* [TASK INSTRUCTIONS]:
For the records below, tally every line that has the word "html" and reply with the number alone.

*** MATERIAL FOR THE TASK Section Begins ***

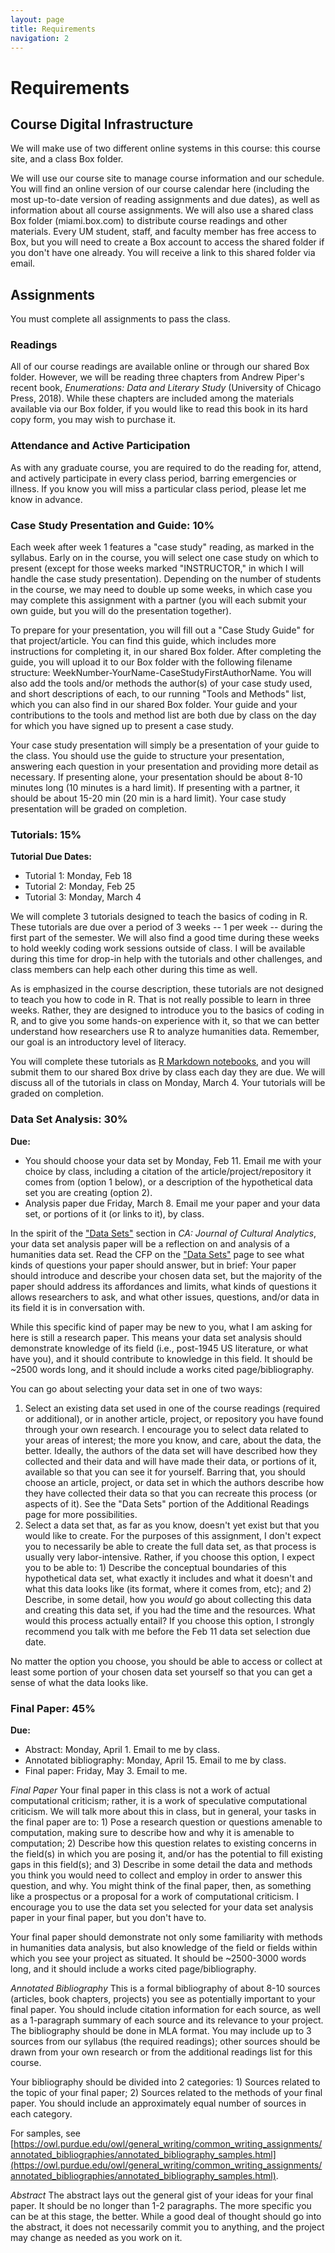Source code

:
 ```yaml
---
layout: page
title: Requirements
navigation: 2
---
```

# Requirements
## Course Digital Infrastructure
We will make use of two different online systems in this course: this course site, and a class Box folder.

We will use our course site to manage course information and our schedule. You will find an online version of our course calendar here (including the most up-to-date version of reading assignments and due dates), as well as information about all course assignments. We will also use a shared class Box folder (miami.box.com) to distribute course readings and other materials. Every UM student, staff, and faculty member has free access to Box, but you will need to create a Box account to access the shared folder if you don't have one already. You will receive a link to this shared folder via email.

## Assignments
You must complete all assignments to pass the class.

### Readings
All of our course readings are available online or through our shared Box folder. However, we will be reading three chapters from Andrew Piper's recent book, _Enumerations: Data and Literary Study_ (University of Chicago Press, 2018). While these chapters are included among the materials available via our Box folder, if you would like to read this book in its hard copy form, you may wish to purchase it.

### Attendance and Active Participation
As with any graduate course, you are required to do the reading for, attend, and actively participate in every class period, barring emergencies or illness. If you know you will miss a particular class period, please let me know in advance.

### Case Study Presentation and Guide: 10%
Each week after week 1 features a "case study" reading, as marked in the syllabus. Early on in the course, you will select one case study on which to present (except for those weeks marked "INSTRUCTOR," in which I will handle the case study presentation). Depending on the number of students in the course, we may need to double up some weeks, in which case you may complete this assignment with a partner (you will each submit your own guide, but you will do the presentation together).

To prepare for your presentation, you will fill out a "Case Study Guide" for that project/article. You can find this guide, which includes more instructions for completing it, in our shared Box folder. After completing the guide, you will upload it to our Box folder with the following filename structure: WeekNumber-YourName-CaseStudyFirstAuthorName. You will also add the tools and/or methods the author(s) of your case study used, and short descriptions of each, to our running "Tools and Methods" list, which you can also find in our shared Box folder. Your guide and your contributions to the tools and method list are both due by class on the day for which you have signed up to present a case study.

Your case study presentation will simply be a presentation of your guide to the class. You should use the guide to structure your presentation, answering each question in your presentation and providing more detail as necessary. If presenting alone, your presentation should be about 8-10 minutes long (10 minutes is a hard limit). If presenting with a partner, it should be about 15-20 min (20 min is a hard limit). Your case study presentation will be graded on completion.

### Tutorials: 15%
**Tutorial Due Dates:**
* Tutorial 1: Monday, Feb 18
* Tutorial 2: Monday, Feb 25
* Tutorial 3: Monday, March 4

We will complete 3 tutorials designed to teach the basics of coding in R. These tutorials are due over a period of 3 weeks -- 1 per week -- during the first part of the semester. We will also find a good time during these weeks to hold weekly coding work sessions outside of class. I will be available during this time for drop-in help with the tutorials and other challenges, and class members can help each other during this time as well.

As is emphasized in the course description, these tutorials are not designed to teach you how to code in R. That is not really possible to learn in three weeks. Rather, they are designed to introduce you to the basics of coding in R, and to give you some hands-on experience with it, so that we can better understand how researchers use R to analyze humanities data. Remember, our goal is an introductory level of literacy.

You will complete these tutorials as [R Markdown notebooks](https://bookdown.org/yihui/rmarkdown/notebook.html), and you will submit them to our shared Box drive by class each day they are due. We will discuss all of the tutorials in class on Monday, March 4. Your tutorials will be graded on completion.

### Data Set Analysis: 30%
**Due:**
* You should choose your data set by Monday, Feb 11. Email me with your choice by class, including a citation of the article/project/repository it comes from (option 1 below), or a description of the hypothetical data set you are creating (option 2).
* Analysis paper due Friday, March 8. Email me your paper and your data set, or portions of it (or links to it), by class.

In the spirit of the ["Data Sets"](http://culturalanalytics.org/2017/10/introducing-data-sets-a-new-section/) section in _CA: Journal of Cultural Analytics_, your data set analysis paper will be a reflection on and analysis of a humanities data set. Read the CFP on the ["Data Sets"](http://culturalanalytics.org/2017/10/introducing-data-sets-a-new-section/) page to see what kinds of questions your paper should answer, but in brief: Your paper should introduce and describe your chosen data set, but the majority of the paper should address its affordances and limits, what kinds of questions it allows researchers to ask, and what other issues, questions, and/or data in its field it is in conversation with.

While this specific kind of paper may be new to you, what I am asking for here is still a research paper. This means your data set analysis should demonstrate knowledge of its field (i.e., post-1945 US literature, or what have you), and it should contribute to knowledge in this field. It should be ~2500 words long, and it should include a works cited page/bibliography.

You can go about selecting your data set in one of two ways:
1. Select an existing data set used in one of the course readings (required or additional), or in another article, project, or repository you have found through your own research. I encourage you to select data related to your areas of interest; the more you know, and care, about the data, the better. Ideally, the authors of the data set will have described how they collected and their data and will have made their data, or portions of it, available so that you can see it for yourself. Barring that, you should choose an article, project, or data set in which the authors describe how they have collected their data so that you can recreate this process (or aspects of it). See the "Data Sets" portion of the Additional Readings page for more possibilities.
2. Select a data set that, as far as you know, doesn't yet exist but that you would like to create. For the purposes of this assignment, I don't expect you to necessarily be able to create the full data set, as that process is usually very labor-intensive. Rather, if you choose this option, I expect you to be able to: 1) Describe the conceptual boundaries of this hypothetical data set, what exactly it includes and what it doesn't and what this data looks like (its format, where it comes from, etc); and 2) Describe, in some detail, how you _would_ go about collecting this data and creating this data set, if you had the time and the resources. What would this process actually entail? If you choose this option, I strongly recommend you talk with me before the Feb 11 data set selection due date.

No matter the option you choose, you should be able to access or collect at least some portion of your chosen data set yourself so that you can get a sense of what the data looks like.

### Final Paper: 45%
**Due:**
* Abstract: Monday, April 1. Email to me by class.
* Annotated bibliography: Monday, April 15. Email to me by class.
* Final paper: Friday, May 3. Email to me.

_Final Paper_
Your final paper in this class is not a work of actual computational criticism; rather, it is a work of speculative computational criticism. We will talk more about this in class, but in general, your tasks in the final paper are to: 1) Pose a research question or questions amenable to computation, making sure to describe how and why it is amenable to computation; 2) Describe how this question relates to existing concerns in the field(s) in which you are posing it, and/or has the potential to fill existing gaps in this field(s); and 3) Describe in some detail the data and methods you think you would need to collect and employ in order to answer this question, and why. You might think of the final paper, then, as something like a prospectus or a proposal for a work of computational criticism. I encourage you to use the data set you selected for your data set analysis paper in your final paper, but you don't have to.

Your final paper should demonstrate not only some familiarity with methods in humanities data analysis, but also knowledge of the field or fields within which you see your project as situated. It should be ~2500-3000 words long, and it should include a works cited page/bibliography.

_Annotated Bibliography_
This is a formal bibliography of about 8-10 sources (articles, book chapters, projects) you see as potentially important to your final paper. You should include citation information for each source, as well as a 1-paragraph summary of each source and its relevance to your project. The bibliography should be done in MLA format. You may include up to 3 sources from our syllabus (the required readings); other sources should be drawn from your own research or from the additional readings list for this course.

Your bibliography should be divided into 2 categories: 1) Sources related to the topic of your final paper; 2) Sources related to the methods of your final paper. You should include an approximately equal number of sources in each category.

For samples, see [https://owl.purdue.edu/owl/general_writing/common_writing_assignments/annotated_bibliographies/annotated_bibliography_samples.html](https://owl.purdue.edu/owl/general_writing/common_writing_assignments/annotated_bibliographies/annotated_bibliography_samples.html).

_Abstract_
The abstract lays out the general gist of your ideas for your final paper. It should be no longer than 1-2 paragraphs. The more specific you can be at this stage, the better. While a good deal of thought should go into the abstract, it does not necessarily commit you to anything, and the project may change as needed as you work on it.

*** MATERIAL FOR THE TASK Section Ends ***

* [TASK SOLUTION]:
2